U.S. District Court Formally Deletes County Distribution Requirement for Minor Party Statewide Petitions

On February 1, U.S. District Court Judge Lawrence Stengel issued an order deleting the county distribution requirement for statewide petitions for independent candidates and the nominees of unqualified parties. Constitution Party of Pennsylvania v Aichele, e.d. 5:12cv-2726. Therefore, there is no need for any future petitions to include at least 250 signatures from each of ten counties. This result came about because the Third Circuit had suggested that such county distribution requirements are unconstitutional unless the state could show that the requirement had no impact on voting rights.
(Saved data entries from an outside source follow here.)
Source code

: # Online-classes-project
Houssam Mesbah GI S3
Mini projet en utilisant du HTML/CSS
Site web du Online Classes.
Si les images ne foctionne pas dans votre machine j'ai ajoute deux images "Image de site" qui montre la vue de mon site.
That motivated the state to consent to dropping the requirement.

Minor party and independent candidates for Governor in Pennsylvania in 2018 therefore need 5,000 signatures, which can be gathered anywhere in the state.


Comments

U.S. District Court Formally Deletes County Distribution Requirement for Minor Party Statewide Petitions — 5 Comments

  1. LAWLESS TYRANT/MORON remedy —

    should just have ALL partisan and independent candidates have the SAME ballot access test.

  2. No state has ever had a county distribution requirement for any offices except statewide offices. The matter just doesn’t come up, for petitions for US House or legislature.

  3. 2018-1969 = a mere 49 years of unconstitutional stuff — par for the LAWLESS course in many regimes.